The Sanjak of Smederevo (; ), also known in historiography as the Pashalik of Belgrade (; ), was an Ottoman administrative unit (sanjak), that existed between the 15th and the outset of the 19th centuries. It was located in the territory of present-day Central Serbia, Serbia.

Administration

Eyalet belonging
The sanjak belonged to Rumelia Eyalet between 1459 and 1541, and again between 1716 and 1717 and again 1739 and 1817 (nominally to 1830), to Budin Eyalet between 1541 and 1686, and to Temeșvar Eyalet between 1686 and 1688 and again between 1690 and 1716.

Borders
During the governorship of Hadji Mustafa Pasha (1793–1801), the administration was expanded eastwards to include the Kladovo area, until then part of the Sanjak of Vidin.

History

15th century
The Sanjak of Smederevo was formed after the fall of the Serbian Despotate in 1459, and its administrative seat was Smederevo. Ottoman sources note a migration of "Vlachs" (pastoralists) to the Sanjak of Smederevo and parts of the Sanjak of Kruševac and Sanjak of Vidin; in 1476 there were 7,600 Vlach households and 15,000 peasant households. In the 1470s,  because of the fighting with the Hungarians many areas in northern Serbia were deserted. Ottomans start colonize that area with Vlachs as a military element, and this colonization includes entire territory of the Sanjak of Smederevo, most of Sanjak of Kruševac and Vidin. Vlachs to that area coming from Bosnia, Herzegovina, Montenegro and from  Stari Vlah (İstari Eflak) region in the southwestern Serbia.

16th century
After the Ottoman Empire conquered Belgrade in 1521, the administrative seat of the Sanjak was moved to this city. In this period when the Battle of Mohács took place the sanjakbey of Smederevo was Kučuk Bali-beg. Ottoman campaigns against Hungary in 16th century reduced part of the population which migrated to the Hungarian territory, according to  tax registrations from 1476 and 1516 about 17% villages were abandoned. Ottoman  resettle abandoned lands with populations from neighboring district which were mostly semi-nomadic Vlach groups from area of Bosnia, Hercegovina, Montenegro, and Stari Vlah in Serbia. Vlachs made up 15% of the population in Smederevo in 1516. According to Noel Malcolm in Ottoman defters from 16th century, in Smederevo area there were about 82,000 of mostly Vlach families. Benedikt Kuri-pečič in the 16th century noted that  (Orthodox) Serbs "who call themselves Vlachs" moved from Smederevo and Belgrade to Bosnia and are part of three peoples inhabiting Bosnia alongside (Muslim) "Turks" and (Catholic) old Bosniaks.

18th century

The Sanjak was occupied by the Habsburg monarchy as the Kingdom of Serbia (1718–39), however, with the Treaty of Belgrade, the area was ceded to the Ottoman Empire. Belgrade, the center of the region while under Austrian rule, was neglected under the Ottomans and Smederevo (Semendire) was the administrative center. Nevertheless, Belgrade eventually became the seat of a pasha with the title of vizier and the Sanjak began to be referred to as the Pashaluk of Belgrade, although it was still called the Sanjak of Smederevo in official documents.

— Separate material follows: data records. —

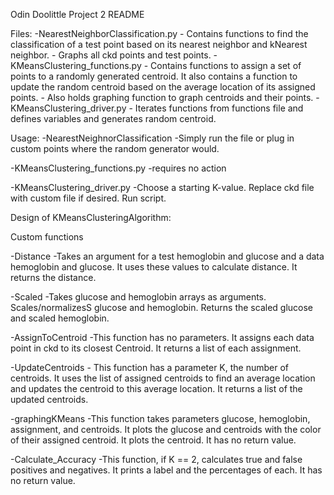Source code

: Odin Doolittle
Project 2 README

Files:
-NearestNeighborClassification.py
	- Contains functions to find the classification of a test point based on its 		nearest neighbor and kNearest neighbor.
	- Graphs all ckd points and test points.
-KMeansClustering_functions.py
	- Contains functions to assign a set of points to a randomly generated centroid. 	It also contains a function to update the random centroid based on the average 		location of its assigned points.
	- Also holds graphing function to graph centroids and their points.
-KMeansClustering_driver.py
	- Iterates functions from functions file and defines variables and generates 		random centroid.

Usage:
-NearestNeighnorClassification
	-Simply run the file or plug in custom points where the random generator would.

-KMeansClustering_functions.py
	-requires no action

-KMeansClustering_driver.py
	-Choose a starting K-value. Replace ckd file with custom file if desired. Run 		script.

Design of KMeansClusteringAlgorithm:

Custom functions

-Distance
	-Takes an argument for a test hemoglobin and glucose and a data hemoglobin and 
	glucose. It uses these values to calculate distance. It returns the distance. 

-Scaled
	-Takes glucose and hemoglobin arrays as arguments. Scales/normalizesS glucose and 	hemoglobin. Returns the scaled glucose and scaled hemoglobin.

-AssignToCentroid
	-This function has no parameters. It assigns each data point in ckd to its 
    	closest Centroid. It returns a list of each assignment.

-UpdateCentroids
	- This function has a parameter K, the number of centroids. It uses the list of 	assigned centroids to find an average location and updates the centroid to this 	average location. It returns a list of the updated centroids.

-graphingKMeans
	-This function takes parameters glucose, hemoglobin, assignment, and centroids. It 	plots the glucose and centroids with the color of their assigned centroid. It 		plots the centroid. It has no return value.

-Calculate_Accuracy
	-This function, if K == 2, calculates true and false positives and negatives. 
    	It prints a label and the percentages of each. It has no return value.
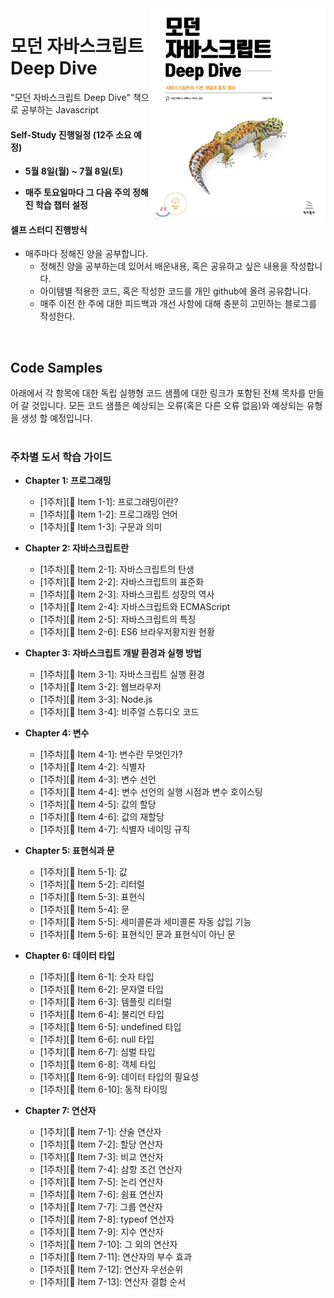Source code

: <img src="./assets/XL.jpeg" alt="모던 자바스크립트 Deep Dive - 예스24" width="280" title="Cover Image" align="right">

# 모던 자바스크립트 Deep Dive

"모던 자바스크립트 Deep Dive" 책으로 공부하는 Javascript

#### Self-Study 진행일정 (12주 소요 예정)

- **5월 8일(월) ~ 7월 8일(토)**

- **매주 토요일마다 그 다음 주의 정해진 학습 챕터 설정**

#### 셀프 스터디 진행방식

- 매주마다 정해진 양을 공부합니다.
    - 정해진 양을 공부하는데 있어서 배운내용, 혹은 공유하고 싶은 내용을 작성합니다.
    - 아이템별 적용한 코드, 혹은 작성한 코드를 개인 github에 올려 공유합니다.
    - 매주 이전 한 주에 대한 피드백과 개선 사항에 대해 충분히 고민하는 블로그를 작성한다.
<br/>



## Code Samples

아래에서 각 항목에 대한 독립 실행형 코드 샘플에 대한 링크가 포함된 전체 목차를 만들어 갈 것입니다. 모든 코드 샘플은 예상되는 오류(혹은 다른 오류 없음)와 예상되는 유형을 생성 할 예정입니다.
<br/>
<br/>





### 주차별 도서 **학습** 가이드

- **Chapter 1: 프로그래밍**
  - [1주차][:memo: Item 1-1]: 프로그래밍이란?
  - [1주차][:memo: Item 1-2]: 프로그래밍 언어
  - [1주차][:memo: Item 1-3]: 구문과 의미

- **Chapter 2: 자바스크립트란**
  - [1주차][:memo: Item 2-1]: 자바스크립트의 탄생
  - [1주차][:memo: Item 2-2]: 자바스크립트의 표준화
  - [1주차][:memo: Item 2-3]: 자바스크립트 성장의 역사
  - [1주차][:memo: Item 2-4]: 자바스크립트와 ECMAScript
  - [1주차][:memo: Item 2-5]: 자바스크립트의 특징
  - [1주차][:memo: Item 2-6]: ES6 브라우저황지원 현황

- **Chapter 3: 자바스크립트 개발 환경과 실행 방법**
  - [1주차][:memo: Item 3-1]: 자바스크립트 실행 환경
  - [1주차][:memo: Item 3-2]: 웹브라우저
  - [1주차][:memo: Item 3-3]: Node.js
  - [1주차][:memo: Item 3-4]: 비주얼 스튜디오 코드

- **Chapter 4: 변수**
  - [1주차][:memo: Item 4-1]: 변수란 무엇인가?
  - [1주차][:memo: Item 4-2]: 식별자
  - [1주차][:memo: Item 4-3]: 변수 선언
  - [1주차][:memo: Item 4-4]: 변수 선언의 실행 시점과 변수 호이스팅
  - [1주차][:memo: Item 4-5]: 값의 할당
  - [1주차][:memo: Item 4-6]: 값의 재할당
  - [1주차][:memo: Item 4-7]: 식별자 네이밍 규칙

- **Chapter 5: 표현식과 문**
  - [1주차][:memo: Item 5-1]: 값
  - [1주차][:memo: Item 5-2]: 리터럴
  - [1주차][:memo: Item 5-3]: 표현식
  - [1주차][:memo: Item 5-4]: 문
  - [1주차][:memo: Item 5-5]: 세미콜론과 세미콜론 자동 삽입 기능
  - [1주차][:memo: Item 5-6]: 표현식인 문과 표현식이 아닌 문

- **Chapter 6: 데이터 타입**
  - [1주차][:memo: Item 6-1]: 숫자 타입
  - [1주차][:memo: Item 6-2]: 문자열 타입
  - [1주차][:memo: Item 6-3]: 템플릿 리터럴
  - [1주차][:memo: Item 6-4]: 불리언 타입
  - [1주차][:memo: Item 6-5]: undefined 타입
  - [1주차][:memo: Item 6-6]: null 타입
  - [1주차][:memo: Item 6-7]: 심벌 타입
  - [1주차][:memo: Item 6-8]: 객체 타입
  - [1주차][:memo: Item 6-9]: 데이터 타입의 필요성
  - [1주차][:memo: Item 6-10]: 동적 타이밍

- **Chapter 7: 연산자**
  - [1주차][:memo: Item 7-1]: 산술 연산자
  - [1주차][:memo: Item 7-2]: 할당 연산자
  - [1주차][:memo: Item 7-3]: 비교 연산자
  - [1주차][:memo: Item 7-4]: 삼항 조건 연산자
  - [1주차][:memo: Item 7-5]: 논리 연산자
  - [1주차][:memo: Item 7-6]: 쉼표 연산자
  - [1주차][:memo: Item 7-7]: 그룹 연산자
  - [1주차][:memo: Item 7-8]: typeof 연산자
  - [1주차][:memo: Item 7-9]: 지수 연산자
  - [1주차][:memo: Item 7-10]: 그 외의 연산자
  - [1주차][:memo: Item 7-11]: 연산자의 부수 효과
  - [1주차][:memo: Item 7-12]: 연산자 우선순위
  - [1주차][:memo: Item 7-13]: 연산자 결합 순서




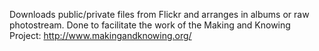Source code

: Downloads public/private files from Flickr and arranges in albums or raw photostream. Done to facilitate the work of the Making and Knowing Project: http://www.makingandknowing.org/
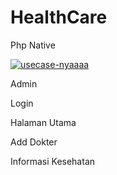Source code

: # HealthCare
Php Native


<p><a href="https://imgbb.com/"><img src="https://i.ibb.co.com/YPhwf0B/usecase-nyaaaa.jpg" alt="usecase-nyaaaa" border="0"></a></p>

<p>Admin</p>
<p>Login</p>
<p>Halaman Utama</p>
<p>Add Dokter</p>
<p>Informasi Kesehatan</p>
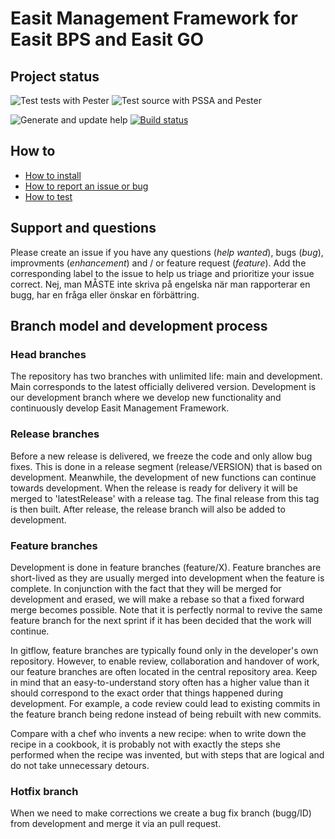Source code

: # Easit Management Framework for Easit BPS and Easit GO

## Project status

![Test tests with Pester](https://github.com/easitab/EasitManagementFramework/workflows/Test%20tests%20with%20Pester/badge.svg) ![Test source with PSSA and Pester](https://github.com/easitab/EasitManagementFramework/workflows/Test%20source%20with%20PSSA%20and%20Pester/badge.svg)

![Generate and update help](https://github.com/easitab/EasitManagementFramework/workflows/Generate%20and%20update%20help/badge.svg) [![Build status](https://ci.appveyor.com/api/projects/status/jvecjyuro985bgu6?svg=true)](https://ci.appveyor.com/project/easitab/easitmanagementframework)

## How to

* [How to install](https://github.com/easitab/EasitManagementFramework/blob/development/docs/HOW-TO-Install.md)
* [How to report an issue or bug](https://github.com/easitab/EasitManagementFramework/blob/development/docs/HOW-TO-ReportAnIssueOrBug.md)
* [How to test](https://github.com/easitab/EasitManagementFramework/blob/development/docs/HOW-TO-Test.md)

## Support and questions

Please create an issue if you have any questions (*help wanted*), bugs (*bug*), improvments (*enhancement*) and / or feature request (*feature*). Add the corresponding label to the issue to help us triage and prioritize your issue correct.
Nej, man MÅSTE inte skriva på engelska när man rapporterar en bugg, har en fråga eller önskar en förbättring.

## Branch model and development process

### Head branches

The repository has two branches with unlimited life: main and development. Main corresponds to the latest officially delivered version. Development is our development branch where we develop new functionality and continuously develop Easit Management Framework.

### Release branches

Before a new release is delivered, we freeze the code and only allow bug fixes. This is done in a release segment (release/VERSION) that is based on development. Meanwhile, the development of new functions can continue towards development. When the release is ready for delivery it will be merged to 'latestRelease' with a release tag. The final release from this tag is then built. After release, the release branch will also be added to development.

### Feature branches

Development is done in feature branches (feature/X). Feature branches are short-lived as they are usually merged into development when the feature is complete. In conjunction with the fact that they will be merged for development and erased, we will make a rebase so that a fixed forward merge becomes possible. Note that it is perfectly normal to revive the same feature branch for the next sprint if it has been decided that the work will continue.

In gitflow, feature branches are typically found only in the developer's own repository. However, to enable review, collaboration and handover of work, our feature branches are often located in the central repository area. Keep in mind that an easy-to-understand story often has a higher value than it should correspond to the exact order that things happened during development. For example, a code review could lead to existing commits in the feature branch being redone instead of being rebuilt with new commits.

Compare with a chef who invents a new recipe: when to write down the recipe in a cookbook, it is probably not with exactly the steps she performed when the recipe was invented, but with steps that are logical and do not take unnecessary detours.

### Hotfix branch

When we need to make corrections we create a bug fix branch (bugg/ID) from development and merge it via an pull request.
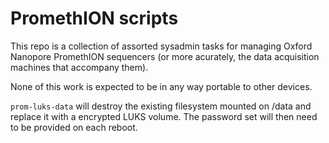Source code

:# PromethION scripts

This repo is a collection of assorted sysadmin tasks for managing
Oxford Nanopore PromethION sequencers (or more acurately, the data
acquisition machines that accompany them).

None of this work is expected to be in any way portable to other
devices.

`prom-luks-data` will destroy the existing filesystem mounted on
/data and replace it with a encrypted LUKS volume. The password
set will then need to be provided on each reboot.
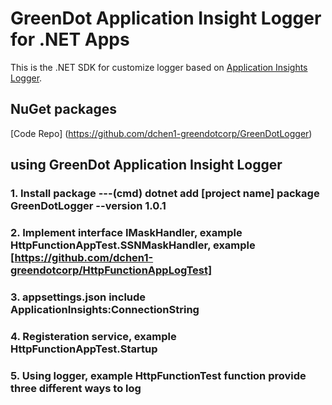 # GreenDot Application Insight Logger for .NET Apps


This is the .NET SDK for customize logger based on [Application Insights Logger](https://learn.microsoft.com/en-us/azure/azure-monitor/app/ilogger).

## NuGet packages
[Code Repo] (https://github.com/dchen1-greendotcorp/GreenDotLogger)

## using GreenDot Application Insight Logger

### 1. Install package ---(cmd) dotnet add [project name] package GreenDotLogger --version 1.0.1

### 2. Implement interface IMaskHandler, example HttpFunctionAppTest.SSNMaskHandler, example [https://github.com/dchen1-greendotcorp/HttpFunctionAppLogTest]

### 3. appsettings.json include ApplicationInsights:ConnectionString

### 4. Registeration service, example HttpFunctionAppTest.Startup

### 5. Using logger, example HttpFunctionTest function provide three different ways to log

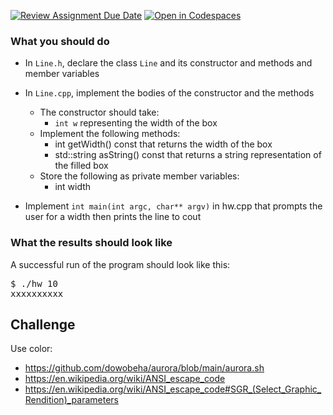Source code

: [![Review Assignment Due Date](https://classroom.github.com/assets/deadline-readme-button-24ddc0f5d75046c5622901739e7c5dd533143b0c8e959d652212380cedb1ea36.svg)](https://classroom.github.com/a/Wo_bnojV)
[![Open in Codespaces](https://classroom.github.com/assets/launch-codespace-7f7980b617ed060a017424585567c406b6ee15c891e84e1186181d67ecf80aa0.svg)](https://classroom.github.com/open-in-codespaces?assignment_repo_id=13884382)
### What you should do

* In `Line.h`, declare the class `Line` and its constructor and methods and member variables
* In `Line.cpp`, implement the bodies of the constructor and the methods
  - The constructor should take:
    * `int w` representing the width of the box
  - Implement the following methods:
    * int getWidth() const that returns the width of the box
    * std::string asString() const that returns a string representation of the filled box
  - Store the following as private member variables:
    * int width

* Implement `int main(int argc, char** argv)` in hw.cpp that prompts the user for a width then prints the line to cout



### What the results should look like

A successful run of the program should look like this:
<pre>$ ./hw 10
xxxxxxxxxx
</pre>


## Challenge

Use color:
* https://github.com/dowobeha/aurora/blob/main/aurora.sh
* https://en.wikipedia.org/wiki/ANSI_escape_code
* https://en.wikipedia.org/wiki/ANSI_escape_code#SGR_(Select_Graphic_Rendition)_parameters


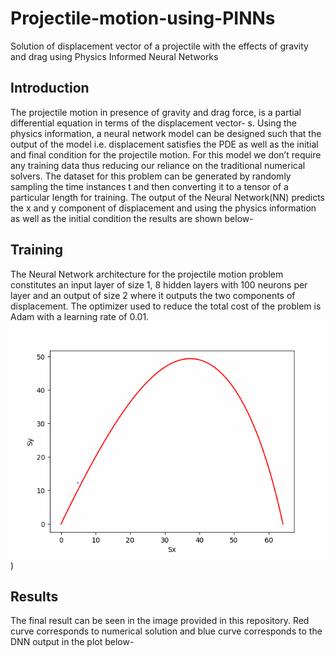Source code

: # Projectile-motion-using-PINNs
Solution of displacement vector of a projectile with the effects of gravity and drag using Physics Informed Neural Networks
## Introduction
The projectile motion in presence of gravity and drag force, is a partial differential equation in terms of the
displacement vector- s. 
Using the physics information, a neural network model can be designed such that the output of the model
i.e. displacement satisfies the PDE as well as the initial and final condition for the projectile motion. For this
model we don’t require any training data thus reducing our reliance on the traditional numerical solvers. The
dataset for this problem can be generated by randomly sampling the time instances t and then converting
it to a tensor of a particular length for training.
The output of the Neural Network(NN) predicts the x and y component of displacement and using the physics information
as well as the initial condition the results are shown below-

## Training
The Neural Network architecture for the projectile motion problem constitutes an input layer of size 1, 8
hidden layers with 100 neurons per layer and an output of size 2 where it outputs the two components of
displacement.
The optimizer used to reduce the total cost of the problem is Adam with a learning rate of 0.01.
![](https://github.com/bhriya/Projectile-motion-using-PINNs/blob/main/Projectile%20Motion/Learning.gif))

## Results
The final result can be seen in the image provided in this repository. Red curve corresponds to numerical 
solution and blue curve corresponds to the DNN output in the plot below-
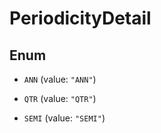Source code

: 

# PeriodicityDetail

## Enum


* `ANN` (value: `"ANN"`)

* `QTR` (value: `"QTR"`)

* `SEMI` (value: `"SEMI"`)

In 1788, Koča's frontier rebellion saw eastern Šumadija occupied by Austrian Serbian freikorps and hajduks. From 1788–91, Belgrade was again under Austrian rule after Koča's rebellion. The Siege of Belgrade from 15 September to 8 October 1789, a Habsburg Austrian force besieged the fortress of Belgrade. The Austrians held the city until 1791 when it handed Belgrade back to the Ottomans according to the terms of the Treaty of Sistova.

In 1793 and 1796 Sultan Selim III proclaimed firmans which gave more rights to Serbs. Among other things, taxes were to be collected by the obor-knez (dukes); freedom of trade and religion were granted and there was peace. Selim III also decreed that some unpopular janissaries were to leave the Belgrade Pashaluk as he saw them as a threat to the central authority of Hadji Mustafa Pasha. Many of those janissaries were employed by or found refuge with Osman Pazvantoğlu, a renegade opponent of Sultan Selim III in the Sanjak of Vidin. Fearing the dissolution of the Janissary command in the Sanjak of Smederevo, Osman Pazvantoğlu launched a series of raids against Serbians without the permission of Sultan Selim III, causing much volatility and fear in the region. Pazvantoğlu was defeated in 1793 by the Serbs at the Battle of Kolari.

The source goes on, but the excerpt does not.